> _DATA SECTION_:
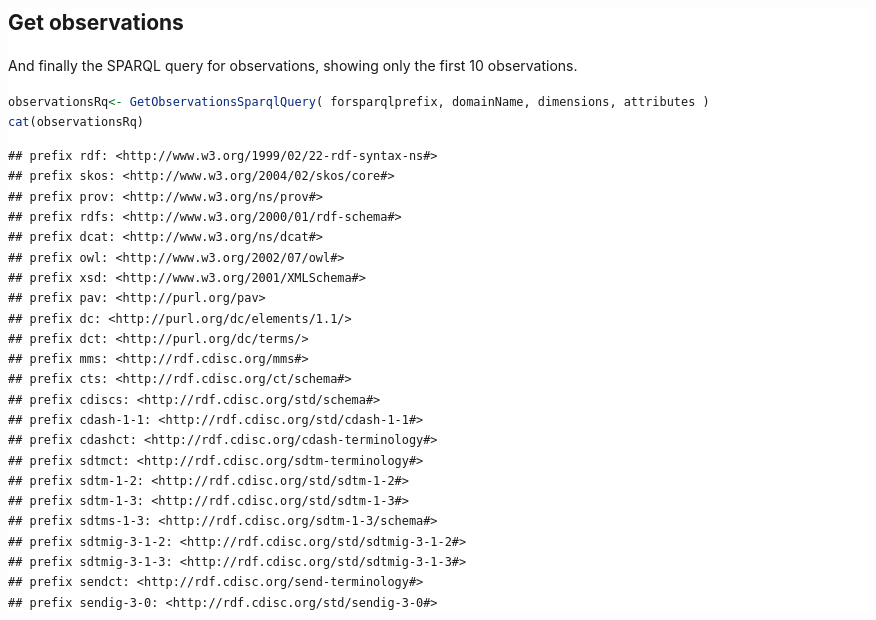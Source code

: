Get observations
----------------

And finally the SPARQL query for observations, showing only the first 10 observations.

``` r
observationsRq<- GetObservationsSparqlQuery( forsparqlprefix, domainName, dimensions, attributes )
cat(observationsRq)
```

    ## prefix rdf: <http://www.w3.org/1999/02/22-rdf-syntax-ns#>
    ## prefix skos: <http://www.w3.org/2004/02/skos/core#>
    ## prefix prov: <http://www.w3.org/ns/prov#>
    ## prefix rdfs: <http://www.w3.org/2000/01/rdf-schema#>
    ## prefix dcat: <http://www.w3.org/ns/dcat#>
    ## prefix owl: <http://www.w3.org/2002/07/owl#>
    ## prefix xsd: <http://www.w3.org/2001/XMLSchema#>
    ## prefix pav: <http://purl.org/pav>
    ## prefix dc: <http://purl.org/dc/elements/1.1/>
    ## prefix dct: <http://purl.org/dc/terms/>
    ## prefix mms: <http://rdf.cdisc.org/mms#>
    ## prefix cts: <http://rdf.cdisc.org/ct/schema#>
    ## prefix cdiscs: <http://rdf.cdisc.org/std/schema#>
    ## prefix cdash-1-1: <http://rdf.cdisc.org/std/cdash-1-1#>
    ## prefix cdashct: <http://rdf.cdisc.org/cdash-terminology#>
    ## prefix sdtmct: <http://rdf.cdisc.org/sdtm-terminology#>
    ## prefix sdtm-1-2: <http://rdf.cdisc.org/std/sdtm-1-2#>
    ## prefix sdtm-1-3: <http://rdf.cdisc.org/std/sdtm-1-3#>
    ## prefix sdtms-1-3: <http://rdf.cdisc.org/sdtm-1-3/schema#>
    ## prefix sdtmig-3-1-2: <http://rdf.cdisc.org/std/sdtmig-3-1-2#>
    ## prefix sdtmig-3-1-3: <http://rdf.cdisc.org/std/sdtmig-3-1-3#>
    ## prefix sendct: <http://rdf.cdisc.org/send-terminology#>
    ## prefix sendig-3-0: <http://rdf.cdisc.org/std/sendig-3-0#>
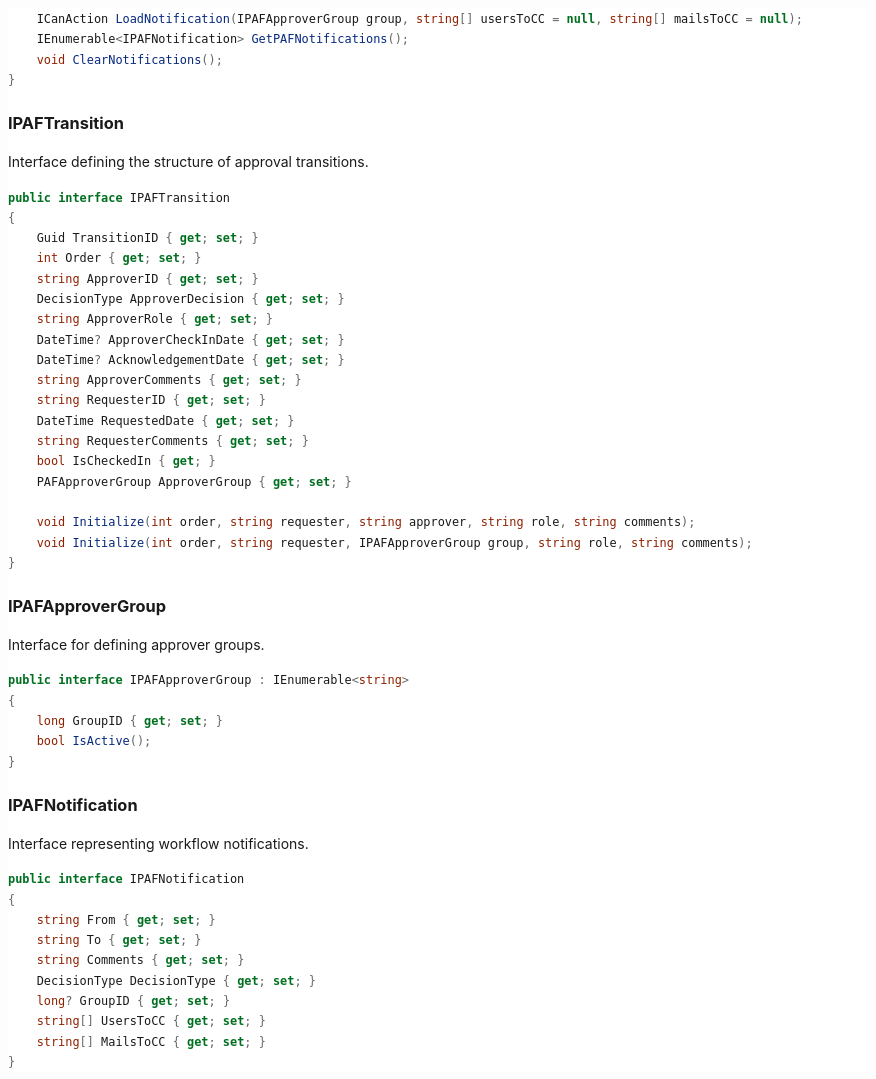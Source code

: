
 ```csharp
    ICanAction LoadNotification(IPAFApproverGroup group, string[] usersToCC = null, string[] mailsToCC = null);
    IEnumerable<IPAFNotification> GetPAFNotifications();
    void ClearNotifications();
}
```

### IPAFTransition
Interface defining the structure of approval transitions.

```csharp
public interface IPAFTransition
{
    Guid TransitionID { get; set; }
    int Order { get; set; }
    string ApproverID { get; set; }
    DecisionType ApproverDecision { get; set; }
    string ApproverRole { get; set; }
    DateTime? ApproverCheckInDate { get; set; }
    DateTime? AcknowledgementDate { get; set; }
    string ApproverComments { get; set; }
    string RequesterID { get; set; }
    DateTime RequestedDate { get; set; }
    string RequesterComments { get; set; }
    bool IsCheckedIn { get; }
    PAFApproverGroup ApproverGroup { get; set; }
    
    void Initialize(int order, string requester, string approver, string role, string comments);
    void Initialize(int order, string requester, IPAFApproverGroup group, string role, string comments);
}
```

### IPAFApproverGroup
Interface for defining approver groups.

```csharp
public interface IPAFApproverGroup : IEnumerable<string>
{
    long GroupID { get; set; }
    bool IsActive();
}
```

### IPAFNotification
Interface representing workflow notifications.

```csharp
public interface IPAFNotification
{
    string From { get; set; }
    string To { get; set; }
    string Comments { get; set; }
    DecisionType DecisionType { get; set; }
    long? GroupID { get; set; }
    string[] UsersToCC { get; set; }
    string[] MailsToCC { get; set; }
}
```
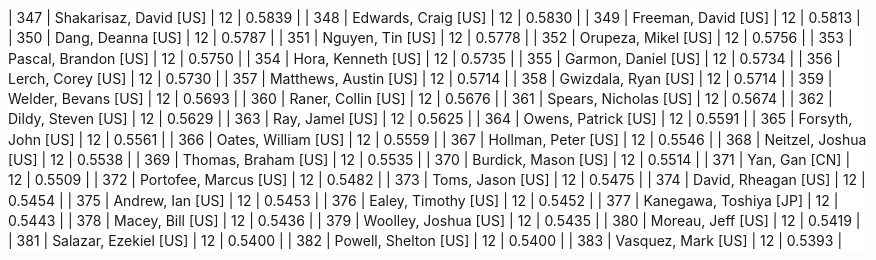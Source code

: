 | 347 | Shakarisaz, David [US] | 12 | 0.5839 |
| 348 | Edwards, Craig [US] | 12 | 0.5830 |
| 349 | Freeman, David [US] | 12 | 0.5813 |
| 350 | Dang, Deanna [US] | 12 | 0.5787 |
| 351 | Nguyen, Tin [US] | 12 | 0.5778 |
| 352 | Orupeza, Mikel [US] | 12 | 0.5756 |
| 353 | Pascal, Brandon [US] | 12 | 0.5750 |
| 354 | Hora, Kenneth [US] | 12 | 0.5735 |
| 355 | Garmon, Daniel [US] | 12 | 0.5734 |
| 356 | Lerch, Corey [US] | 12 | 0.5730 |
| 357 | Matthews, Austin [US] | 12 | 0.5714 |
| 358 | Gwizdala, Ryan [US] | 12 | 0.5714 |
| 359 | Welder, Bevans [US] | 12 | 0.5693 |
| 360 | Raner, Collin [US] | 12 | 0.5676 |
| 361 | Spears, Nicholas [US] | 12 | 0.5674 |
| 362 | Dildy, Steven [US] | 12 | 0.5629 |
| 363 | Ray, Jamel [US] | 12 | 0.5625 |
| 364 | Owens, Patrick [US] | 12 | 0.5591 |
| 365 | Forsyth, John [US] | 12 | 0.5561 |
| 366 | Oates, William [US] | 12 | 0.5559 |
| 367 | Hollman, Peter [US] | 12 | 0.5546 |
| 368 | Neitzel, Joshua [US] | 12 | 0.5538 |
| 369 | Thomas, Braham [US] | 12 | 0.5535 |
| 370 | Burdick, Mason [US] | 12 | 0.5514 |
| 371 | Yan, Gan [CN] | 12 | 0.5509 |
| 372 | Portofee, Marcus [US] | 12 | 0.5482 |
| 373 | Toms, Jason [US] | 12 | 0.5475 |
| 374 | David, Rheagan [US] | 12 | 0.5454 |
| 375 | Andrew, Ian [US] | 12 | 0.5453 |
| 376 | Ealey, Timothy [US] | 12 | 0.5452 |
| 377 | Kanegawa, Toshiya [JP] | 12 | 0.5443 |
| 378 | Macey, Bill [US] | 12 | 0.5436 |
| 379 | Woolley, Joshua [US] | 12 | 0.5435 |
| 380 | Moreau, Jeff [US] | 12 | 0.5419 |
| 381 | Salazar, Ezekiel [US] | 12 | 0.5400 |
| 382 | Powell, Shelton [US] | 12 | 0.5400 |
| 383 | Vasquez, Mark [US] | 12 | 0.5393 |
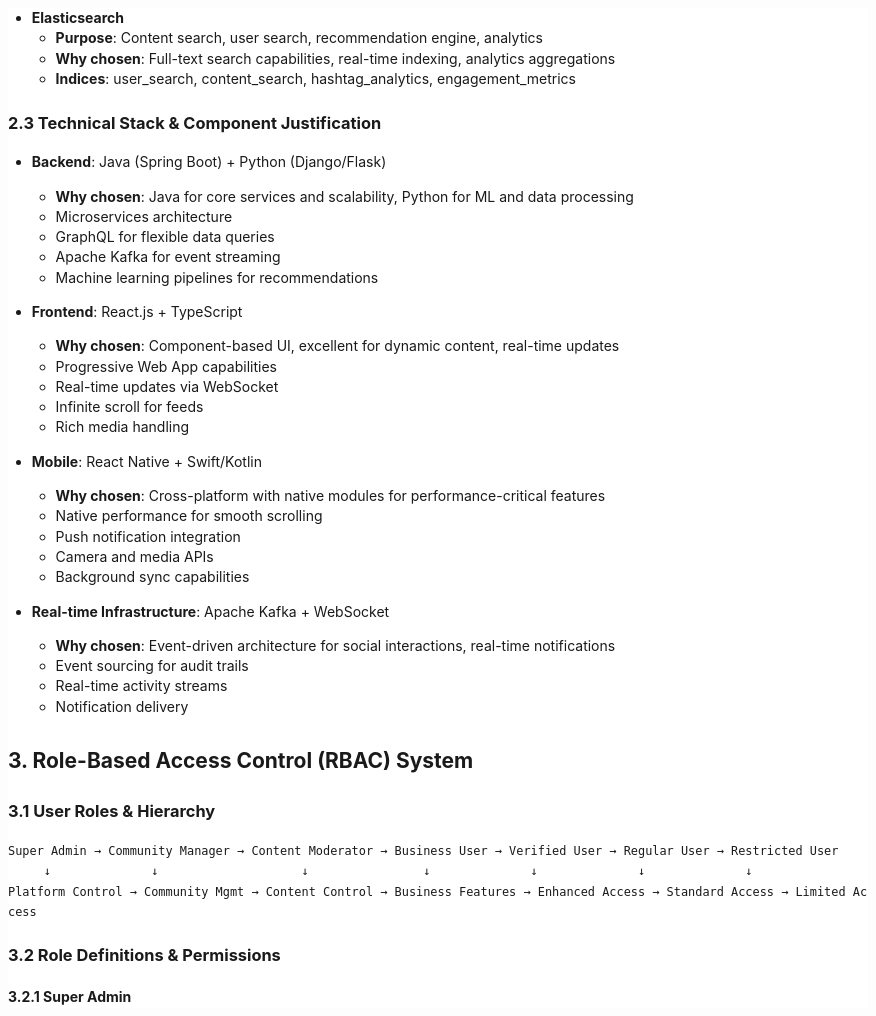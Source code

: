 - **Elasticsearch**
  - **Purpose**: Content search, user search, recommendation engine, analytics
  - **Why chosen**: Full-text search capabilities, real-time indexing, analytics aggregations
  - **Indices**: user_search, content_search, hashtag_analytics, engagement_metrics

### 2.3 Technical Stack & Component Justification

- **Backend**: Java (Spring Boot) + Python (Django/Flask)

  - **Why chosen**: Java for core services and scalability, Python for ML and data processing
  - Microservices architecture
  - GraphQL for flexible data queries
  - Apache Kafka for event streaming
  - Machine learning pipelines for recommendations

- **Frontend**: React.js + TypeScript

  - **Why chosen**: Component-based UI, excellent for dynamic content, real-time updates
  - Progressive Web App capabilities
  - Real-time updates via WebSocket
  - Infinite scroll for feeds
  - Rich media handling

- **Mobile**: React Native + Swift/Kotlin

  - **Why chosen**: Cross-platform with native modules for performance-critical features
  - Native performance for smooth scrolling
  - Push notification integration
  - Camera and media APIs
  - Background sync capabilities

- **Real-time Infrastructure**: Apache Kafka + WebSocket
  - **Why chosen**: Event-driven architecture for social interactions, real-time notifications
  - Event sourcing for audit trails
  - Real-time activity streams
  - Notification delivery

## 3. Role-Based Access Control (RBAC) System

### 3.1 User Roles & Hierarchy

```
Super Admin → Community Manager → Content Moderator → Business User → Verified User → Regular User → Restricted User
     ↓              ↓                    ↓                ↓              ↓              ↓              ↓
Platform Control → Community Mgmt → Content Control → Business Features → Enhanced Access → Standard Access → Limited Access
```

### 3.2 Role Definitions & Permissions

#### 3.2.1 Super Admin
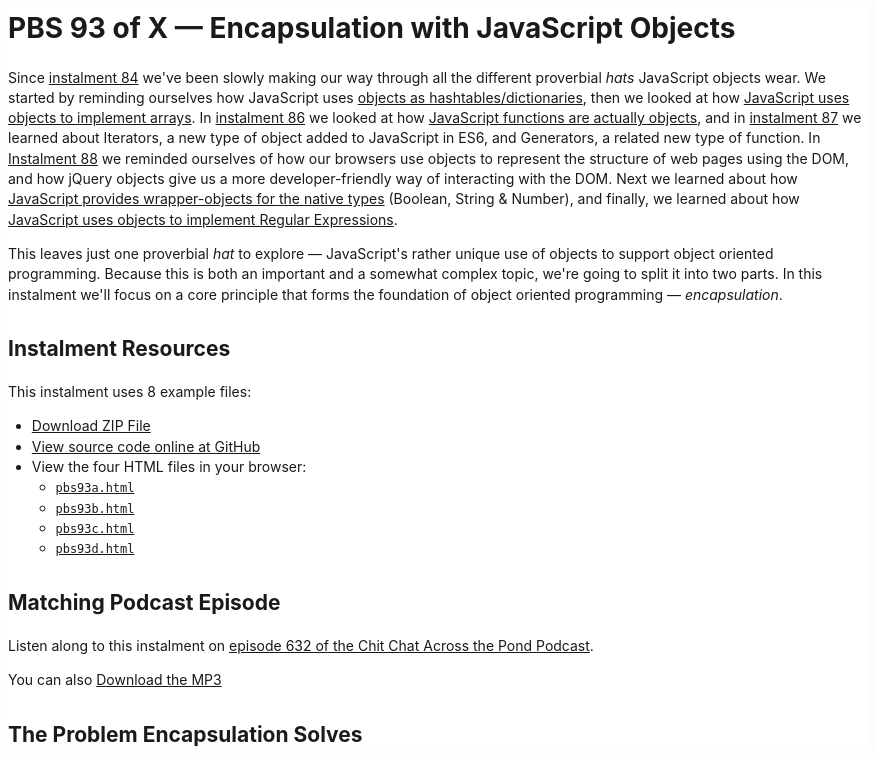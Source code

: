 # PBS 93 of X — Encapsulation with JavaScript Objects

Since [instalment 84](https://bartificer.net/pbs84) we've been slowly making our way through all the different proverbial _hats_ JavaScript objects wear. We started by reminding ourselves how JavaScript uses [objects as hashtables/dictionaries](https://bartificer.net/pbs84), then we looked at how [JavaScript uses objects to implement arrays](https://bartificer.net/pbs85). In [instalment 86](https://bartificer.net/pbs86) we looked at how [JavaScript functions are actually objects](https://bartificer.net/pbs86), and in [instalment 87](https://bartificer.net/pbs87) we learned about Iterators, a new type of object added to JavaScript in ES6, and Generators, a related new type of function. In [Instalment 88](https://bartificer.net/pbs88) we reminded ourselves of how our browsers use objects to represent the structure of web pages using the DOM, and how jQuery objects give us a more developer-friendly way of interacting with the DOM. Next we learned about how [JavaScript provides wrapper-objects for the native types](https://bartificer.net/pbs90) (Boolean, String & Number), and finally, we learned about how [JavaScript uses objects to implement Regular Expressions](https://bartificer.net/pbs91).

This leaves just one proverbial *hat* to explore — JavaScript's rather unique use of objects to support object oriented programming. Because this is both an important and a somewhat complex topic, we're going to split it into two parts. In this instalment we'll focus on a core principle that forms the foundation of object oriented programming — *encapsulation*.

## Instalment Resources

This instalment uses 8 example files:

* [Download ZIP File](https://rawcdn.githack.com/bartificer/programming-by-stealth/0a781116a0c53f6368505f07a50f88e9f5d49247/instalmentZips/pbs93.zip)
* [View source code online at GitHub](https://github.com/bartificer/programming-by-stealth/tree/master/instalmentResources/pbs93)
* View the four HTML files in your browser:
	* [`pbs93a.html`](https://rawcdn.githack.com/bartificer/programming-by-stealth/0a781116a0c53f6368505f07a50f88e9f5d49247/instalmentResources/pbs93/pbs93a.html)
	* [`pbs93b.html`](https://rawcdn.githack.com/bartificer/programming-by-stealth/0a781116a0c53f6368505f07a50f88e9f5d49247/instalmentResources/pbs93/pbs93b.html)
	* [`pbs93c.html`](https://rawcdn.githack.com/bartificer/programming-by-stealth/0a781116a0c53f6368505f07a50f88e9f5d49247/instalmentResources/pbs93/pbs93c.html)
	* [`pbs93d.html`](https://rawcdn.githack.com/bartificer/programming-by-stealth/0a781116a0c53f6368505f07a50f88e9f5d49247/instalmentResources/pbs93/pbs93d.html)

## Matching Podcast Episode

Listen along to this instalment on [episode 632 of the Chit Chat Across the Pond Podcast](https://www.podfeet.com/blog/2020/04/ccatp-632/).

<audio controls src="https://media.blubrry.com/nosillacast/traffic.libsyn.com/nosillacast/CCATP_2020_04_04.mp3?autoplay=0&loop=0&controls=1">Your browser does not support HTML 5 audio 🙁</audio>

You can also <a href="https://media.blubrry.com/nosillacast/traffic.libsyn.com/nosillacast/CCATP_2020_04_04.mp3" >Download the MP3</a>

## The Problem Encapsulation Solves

> _YOUR INSTRUCTIONS_:
Using the listing above, locate the lines that hold "void" and copy each one.

> _EXERCISE RESULT_:
    void ClearNotifications();
    void Initialize(int order, string requester, string approver, string role, string comments);
    void Initialize(int order, string requester, IPAFApproverGroup group, string role, string comments);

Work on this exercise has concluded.